Em maio, o maior custo da cesta foi registrado em São Paulo (R$ 402,05), seguido do Rio de Janeiro (R$ 395,23), Florianópolis (R$ 394,29) e Vitória (R$ 387,92). Os menores valores médios para os produtos básicos foram observados em Aracaju (R$ 277,16), João Pessoa (R$ 303,80) e Natal (R$ 312,41).
Com base no total apurado para a cesta mais cara, a de São Paulo, e levando em consideração a determinação constitucional que estabelece que o salário mínimo deve ser suficiente para suprir as despesas de um trabalhador e sua família, com alimentação, moradia, saúde, educação, vestuário, higiene, transporte, lazer e previdência, o Dieese estima mensalmente o valor do salário mínimo necessário. Em maio de 2015, o salário mínimo necessário para a manutenção de uma família de quatro pessoas deveria equivaler a R$ 3.377,62, ou 4,29 vezes mais do que o mínimo de R$ 788,00. Em abril, o mínimo necessário era ligeiramente menor e correspondeu a R$ 3.251,61, o que equivalia a 4,13 vezes o piso vigente.

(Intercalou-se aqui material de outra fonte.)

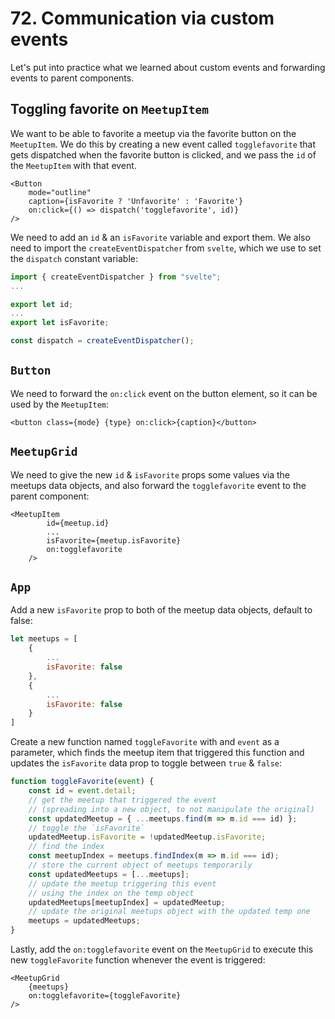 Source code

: # 72. Communication via custom events

Let's put into practice what we learned about custom events and forwarding events to parent components.

## Toggling favorite on `MeetupItem`

We want to be able to favorite a meetup via the favorite button on the `MeetupItem`. We do this by creating a new event called `togglefavorite` that gets dispatched when the favorite button is clicked, and we pass the `id` of the `MeetupItem` with that event.

```svelte
<Button
    mode="outline"
    caption={isFavorite ? 'Unfavorite' : 'Favorite'}
    on:click={() => dispatch('togglefavorite', id)}
/>
```

We need to add an `id` & an `isFavorite` variable and export them. We also need to import the `createEventDispatcher` from `svelte`, which we use to set the `dispatch` constant variable:

```js
import { createEventDispatcher } from "svelte";
...

export let id;
...
export let isFavorite;

const dispatch = createEventDispatcher();
```

## `Button`

We need to forward the `on:click` event on the button element, so it can be used by the `MeetupItem`:

```svelte
<button class={mode} {type} on:click>{caption}</button>
```

## `MeetupGrid`

We need to give the new `id` & `isFavorite` props some values via the meetups data objects, and also forward the `togglefavorite` event to the parent component:

```svelte
<MeetupItem
        id={meetup.id}
        ...
        isFavorite={meetup.isFavorite}
        on:togglefavorite
    />
```

## `App`

Add a new `isFavorite` prop to both of the meetup data objects, default to false:

```js
let meetups = [
    {
        ...
        isFavorite: false
    },
    {
        ...
        isFavorite: false
    }
]
```

Create a new function named `toggleFavorite` with and `event` as a parameter, which finds the meetup item that triggered this function and updates the `isFavorite` data prop to toggle between `true` & `false`:

```js
function toggleFavorite(event) {
    const id = event.detail;
    // get the meetup that triggered the event
    // (spreading into a new object, to not manipulate the original)
    const updatedMeetup = { ...meetups.find(m => m.id === id) };
    // toggle the `isFavorite`
    updatedMeetup.isFavorite = !updatedMeetup.isFavorite;
    // find the index
    const meetupIndex = meetups.findIndex(m => m.id === id);
    // store the current object of meetups temporarily
    const updatedMeetups = [...meetups];
    // update the meetup triggering this event
    // using the index on the temp object
    updatedMeetups[meetupIndex] = updatedMeetup;
    // update the original meetups object with the updated temp one
    meetups = updatedMeetups;
}
```

Lastly, add the `on:togglefavorite` event on the `MeetupGrid` to execute this new `toggleFavorite` function whenever the event is triggered:

```svelte
<MeetupGrid
    {meetups}
    on:togglefavorite={toggleFavorite}
/>
```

Em maio de 2014, o valor necessário para atender às despesas de uma família chegava a R$ 3.079,31 ou 4,25 vezes o salário mínimo então em vigor (R$ 724,00).
Goiânia
A cesta básica em Goiânia foi a oitava menor entre as pesquisadas pelo Dieese nas 18 cidades. Entre abril e maio, a variação foi de 5,90% e o custo total do conjunto de gêneros alimentícios foi de R$ 347,03. Na comparação com maio de 2014, a alta foi de 16,94%, maior do que a variação nos cinco primeiros meses de 2015 (15,21%).

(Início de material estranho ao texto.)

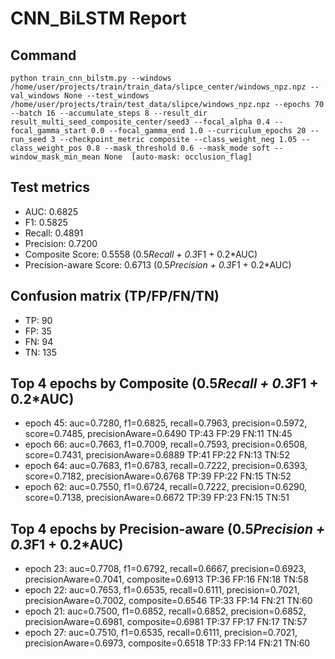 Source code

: # CNN_BiLSTM Report

## Command
```
python train_cnn_bilstm.py --windows /home/user/projects/train/train_data/slipce_center/windows_npz.npz --val_windows None --test_windows /home/user/projects/train/test_data/slipce/windows_npz.npz --epochs 70 --batch 16 --accumulate_steps 8 --result_dir result_multi_seed_composite_center/seed3 --focal_alpha 0.4 --focal_gamma_start 0.0 --focal_gamma_end 1.0 --curriculum_epochs 20 --run_seed 3 --checkpoint_metric composite --class_weight_neg 1.05 --class_weight_pos 0.8 --mask_threshold 0.6 --mask_mode soft --window_mask_min_mean None  [auto-mask: occlusion_flag]
```

## Test metrics
- AUC: 0.6825
- F1: 0.5825
- Recall: 0.4891
- Precision: 0.7200
- Composite Score: 0.5558 (0.5*Recall + 0.3*F1 + 0.2*AUC)
- Precision-aware Score: 0.6713 (0.5*Precision + 0.3*F1 + 0.2*AUC)
## Confusion matrix (TP/FP/FN/TN)
- TP: 90
- FP: 35
- FN: 94
- TN: 135

## Top 4 epochs by Composite (0.5*Recall + 0.3*F1 + 0.2*AUC)
- epoch 45: auc=0.7280, f1=0.6825, recall=0.7963, precision=0.5972, score=0.7485, precisionAware=0.6490  TP:43 FP:29 FN:11 TN:45
- epoch 66: auc=0.7663, f1=0.7009, recall=0.7593, precision=0.6508, score=0.7431, precisionAware=0.6889  TP:41 FP:22 FN:13 TN:52
- epoch 64: auc=0.7683, f1=0.6783, recall=0.7222, precision=0.6393, score=0.7182, precisionAware=0.6768  TP:39 FP:22 FN:15 TN:52
- epoch 62: auc=0.7550, f1=0.6724, recall=0.7222, precision=0.6290, score=0.7138, precisionAware=0.6672  TP:39 FP:23 FN:15 TN:51

## Top 4 epochs by Precision-aware (0.5*Precision + 0.3*F1 + 0.2*AUC)
- epoch 23: auc=0.7708, f1=0.6792, recall=0.6667, precision=0.6923, precisionAware=0.7041, composite=0.6913  TP:36 FP:16 FN:18 TN:58
- epoch 22: auc=0.7653, f1=0.6535, recall=0.6111, precision=0.7021, precisionAware=0.7002, composite=0.6546  TP:33 FP:14 FN:21 TN:60
- epoch 21: auc=0.7500, f1=0.6852, recall=0.6852, precision=0.6852, precisionAware=0.6981, composite=0.6981  TP:37 FP:17 FN:17 TN:57
- epoch 27: auc=0.7510, f1=0.6535, recall=0.6111, precision=0.7021, precisionAware=0.6973, composite=0.6518  TP:33 FP:14 FN:21 TN:60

Oito produtos tiveram elevação nos preços em maio. Apenas o tomate (29,91%) e a batata (21,33%) apresentaram taxas superiores à média da cesta, que foi de 5,90%. Os demais tiveram variação abaixo desse percentual: leite integral in natura (4,76%), carne bovina (3,38%), banana prata (2,72%), óleo de soja (2,33%), arroz agulhinha (0,84%) e café em pó (0,33%). As reduções foram anotadas para a manteiga (-5,10%), feijão carioquinha (-3,96%), farinha de trigo (-1,38%), pão francês (-0,83%) e açúcar (-0,66%).
Nos últimos 12 meses, dez produtos registraram altas. O tomate (46,15%), o feijão (22,39%) e a carne bovina (20,76%) apresentaram aumentos superiores à variação média anual da cesta (16,94%). Os outros itens tiveram elevações menores: batata (14,14%), pão francês (9,74%), café (8,00%), banana (5,53%), arroz (4,33%), manteiga (3,19%) e farinha de trigo (0,70%). Não houve elevação no preço médio do açúcar (0,00%) para o período. As reduções foram registradas para o óleo de soja (-6,07%) e o leite integral (-0,40%).
O trabalhador goianiense, cuja remuneração equivale ao salário mínimo, necessitou cumprir, em maio, jornada de 96 horas e 53 minutos, maior do que as 91 horas e 29 minutos registradas em abril. Em maio de 2014, o tempo de trabalho necessário para a aquisição da cesta foi de 90 horas e 11 minutos. Em maio, o custo da cesta em Goiânia comprometeu 47,87% do salário mínimo líquido, isto é, após os descontos previdenciários. Em abril, o percentual exigido era de 45,20%. Em maio de 2014, a parcela necessária para compra dos gêneros alimentícios correspondeu a 44,55%.